On that one issue no candidate had a satisfying answer. In fact, apart from a few platitudes about getting our house in order and working closer with our legislative delegation, the issue was hardly really discussed. "Fundamentally, the problem is that the state has failed to fulfill its constitutional obligation," said incumbent director Harium Martin-Morris, his biggest applause line of the night. Exactly. Now what are you going to do about it? Both challengers and incumbents alike seemed equally stumped.

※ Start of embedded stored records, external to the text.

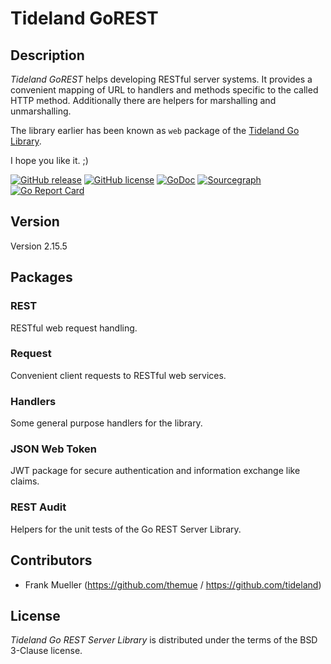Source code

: # Tideland GoREST

## Description

*Tideland GoREST* helps developing RESTful server systems. It
provides a convenient mapping of URL to handlers and methods
specific to the called HTTP method. Additionally there are helpers
for marshalling and unmarshalling.

The library earlier has been known as `web` package of the
[Tideland Go Library](https://github.com/tideland/golib).

I hope you like it. ;)

[![GitHub release](https://img.shields.io/github/release/tideland/gorest.svg)](https://github.com/tideland/gorest)
[![GitHub license](https://img.shields.io/badge/license-New%20BSD-blue.svg)](https://raw.githubusercontent.com/tideland/gorest/master/LICENSE)
[![GoDoc](https://godoc.org/github.com/tideland/gorest?status.svg)](https://godoc.org/github.com/tideland/gorest)
[![Sourcegraph](https://sourcegraph.com/github.com/tideland/gorest/-/badge.svg)](https://sourcegraph.com/github.com/tideland/gorest?badge)
[![Go Report Card](https://goreportcard.com/badge/github.com/tideland/gorest)](https://goreportcard.com/report/github.com/tideland/gorest)

## Version

Version 2.15.5

## Packages

### REST

RESTful web request handling.

### Request

Convenient client requests to RESTful web services.

### Handlers

Some general purpose handlers for the library.

### JSON Web Token

JWT package for secure authentication and information exchange like claims.

### REST Audit

Helpers for the unit tests of the Go REST Server Library.

## Contributors

- Frank Mueller (https://github.com/themue / https://github.com/tideland)

## License

*Tideland Go REST Server Library* is distributed under the terms of the BSD 3-Clause license.
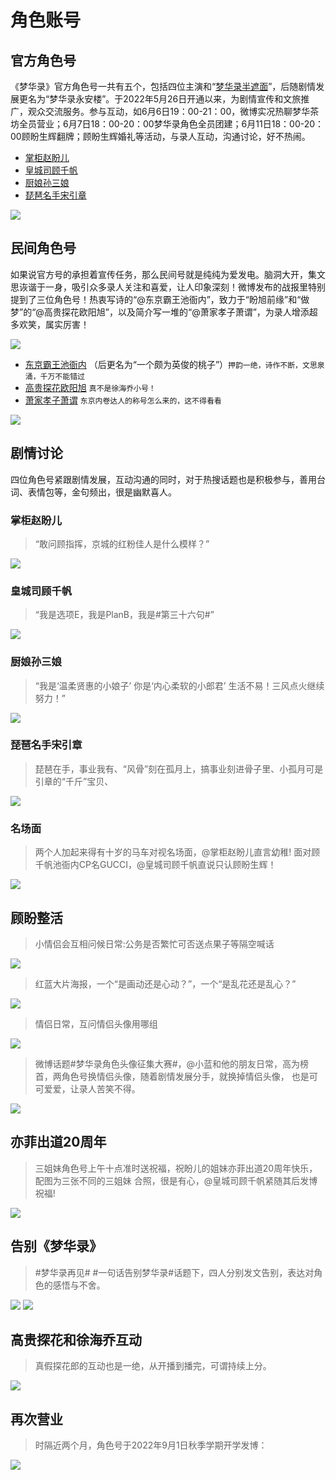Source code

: # 角色账号

## 官方角色号

《梦华录》官方角色号一共有五个，包括四位主演和“[梦华录半遮面](https://weibo.com/u/7754090927)”，后随剧情发展更名为“梦华录永安楼”。于2022年5月26日开通以来，为剧情宣传和文旅推广，观众交流服务。参与互动，如6月6日19：00-21：00，微博实况热聊梦华茶坊全员营业；6月7日18：00-20：00梦华录角色全员团建；6月11日18：00-20：00顾盼生辉翻牌；顾盼生辉婚礼等活动，与录人互动，沟通讨论，好不热闹。

* [掌柜赵盼儿](https://weibo.com/u/7751613217)
* [皇城司顾千帆](https://weibo.com/u/7751692177)
* [厨娘孙三娘](https://weibo.com/u/7751774441)
* [琵琶名手宋引章](https://weibo.com/u/7752477252)

![](/image/team/role/zhanggui-min.jpg)

## 民间角色号

如果说官方号的承担着宣传任务，那么民间号就是纯纯为爱发电。脑洞大开，集文思诙谐于一身，吸引众多录人关注和喜爱，让人印象深刻！微博发布的战报里特别提到了三位角色号！热衷写诗的“@东京霸王池衙内”，致力于“盼旭前缘”和“做梦”的“@高贵探花欧阳旭”，以及简介写一堆的“@萧家孝子萧谓”，为录人增添超多欢笑，属实厉害！

![](/image/team/role/minjian.jpg)

* [东京霸王池衙内](https://weibo.com/u/5630497300) （后更名为“一个颇为英俊的桃子”）`押韵一绝，诗作不断，文思泉涌，千万不能错过`
* [高贵探花欧阳旭](https://weibo.com/u/7642273252) `真不是徐海乔小号！`
* [萧家孝子萧谓](https://weibo.com/u/7765634870) `东京内卷达人的称号怎么来的，这不得看看`

![](/image/team/role/taozi-min.jpg)

## 剧情讨论

四位角色号紧跟剧情发展，互动沟通的同时，对于热搜话题也是积极参与，善用台词、表情包等，金句频出，很是幽默喜人。

### 掌柜赵盼儿

> “敢问顾指挥，京城的红粉佳人是什么模样？”

![](/image/team/role/panerjuese-min.jpg)

### 皇城司顾千帆

> “我是选项E，我是PlanB，我是#第三十六句#”

![](/image/team/role/qianfanjuese-min.jpg)

### 厨娘孙三娘

> “我是‘温柔贤惠的小娘子’ 你是‘内心柔软的小郎君’ 生活不易！三风点火继续努力！”

![](/image/team/role/sanniangjuese-min.jpg)

### 琵琶名手宋引章

> 琵琶在手，事业我有、“风骨”刻在孤月上，搞事业刻进骨子里、小孤月可是引章的“千斤”宝贝、

![](/image/team/role/yinzhangjuese-min.jpg)

### 名场面

> 两个人加起来得有十岁的马车对视名场面，@掌柜赵盼儿直言幼稚!
> 面对顾千帆池衙内CP名GUCCI，@皇城司顾千帆直说只认顾盼生辉！

![](/image/team/role/yanei-min.jpg)

## 顾盼整活

> 小情侣会互相问候日常:公务是否繁忙可否送点果子等隔空喊话

![](/image/team/role/hudong-min.jpg)

> 红蓝大片海报，一个“是画动还是心动？”，一个“是乱花还是乱心？”

![](/image/team/role/honglan-min.png)
> 情侣日常，互问情侣头像用哪组

![](/image/team/role/touxiang-min.jpg)
> 微博话题#梦华录角色头像征集大赛#，@小蓝和他的朋友日常，高为榜首，两角色号换情侣头像，随着剧情发展分手，就换掉情侣头像， 也是可可爱爱，让录人苦笑不得。

![](/image/team/role/huantouxiang-min.jpg)

## 亦菲出道20周年

> 三姐妹角色号上午十点准时送祝福，祝盼儿的姐妹亦菲出道20周年快乐，配图为三张不同的三姐妹 合照，很是有心，@皇城司顾千帆紧随其后发博祝福!

![](/image/team/role/chudao-min.jpg)

## 告别《梦华录》

> #梦华录再见# #一句话告别梦华录#话题下，四人分别发文告别，表达对角色的感悟与不舍。

![](/image/team/role/gaobie-min.jpg)
![](/image/team/role/zaijian-min.jpg)

## 高贵探花和徐海乔互动

> 真假探花郎的互动也是一绝，从开播到播完，可谓持续上分。

![](/image/team/role/xuhaiqiao-min.jpg)

## 再次营业

> 时隔近两个月，角色号于2022年9月1日秋季学期开学发博：

![](/image/team/role/kaixue-min.jpg)
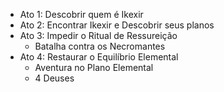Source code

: - Ato 1: Descobrir quem é Ikexir
- Ato 2: Encontrar Ikexir e Descobrir seus planos
- Ato 3: Impedir o Ritual de Ressureição
  - Batalha contra os Necromantes
- Ato 4: Restaurar o Equilíbrio Elemental
  - Aventura no Plano Elemental
  - 4 Deuses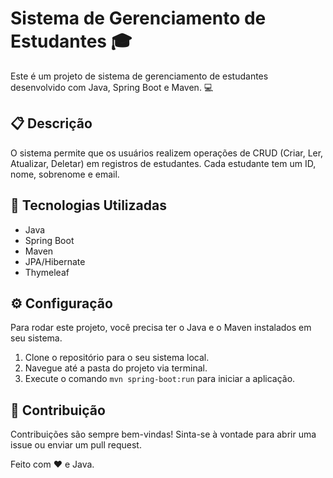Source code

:# Sistema de Gerenciamento de Estudantes :mortar_board:

Este é um projeto de sistema de gerenciamento de estudantes desenvolvido com Java, Spring Boot e Maven. :computer:

## :clipboard: Descrição

O sistema permite que os usuários realizem operações de CRUD (Criar, Ler, Atualizar, Deletar) em registros de estudantes. Cada estudante tem um ID, nome, sobrenome e email.

## :wrench: Tecnologias Utilizadas

- Java
- Spring Boot
- Maven
- JPA/Hibernate
- Thymeleaf

## :gear: Configuração

Para rodar este projeto, você precisa ter o Java e o Maven instalados em seu sistema.

1. Clone o repositório para o seu sistema local.
2. Navegue até a pasta do projeto via terminal.
3. Execute o comando `mvn spring-boot:run` para iniciar a aplicação.

## :handshake: Contribuição

Contribuições são sempre bem-vindas! Sinta-se à vontade para abrir uma issue ou enviar um pull request.


Feito com :heart: e Java.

I don't mean to dismiss issues like Teach for America or accountability or community engagement or the bone-headed way this and past boards closed schools just as a tsunami of rising enrollment was about to hit. But until we solve the funding crisis, it doesn't matter how many board members acknowledge that the achievement gap between North and South end schools is really reflective of a socio-economic opportunity gap, if we're perpetually unable to spend the money necessary to bridge it.

The challengers, almost running as a slate, are tapping into a legitimate vein of anger in response to the district's long history of failing to genuinely seek the input of the various school communities. "Public engagement doesn't mean that you go to the public to vet a decision that you've already made," challenger Michelle Buetow effectively spat back at Martin-Morris. True. But public engagement on its own does nothing to solve the funding crisis when you have no real plan for engaging and organizing the public in the service of the political fight necessary to secure the funds our schools need. Getting our district's finances in order is a worthy goal in itself, but it's not, as Buetow argues a prerequisite from obtaining proper funding from Olympia—in fact, it's a misreading of the process. The state does not fund or defund Seattle schools independently, but rather writes its budget targeting the state's entire K-12 system as a whole. Legislators from Yakima or Pend Oreille aren't cutting funds for their own districts out of disgust over a scandal involving the sale of the MLK Elementary School building. They're cutting funds due to their ideological opposition to raising taxes ever.

Maybe I'm asking too much from the school board, whose job, after all, is setting policies for, and overseeing the administration of the school district. And I sure as hell don't want to throw a wet blank on what by any measure was a very successful event. But I guess I'm just tired—and maybe a little bit depressed—of constantly debating the little issues while the biggest crisis facing our schools remains unaddressed.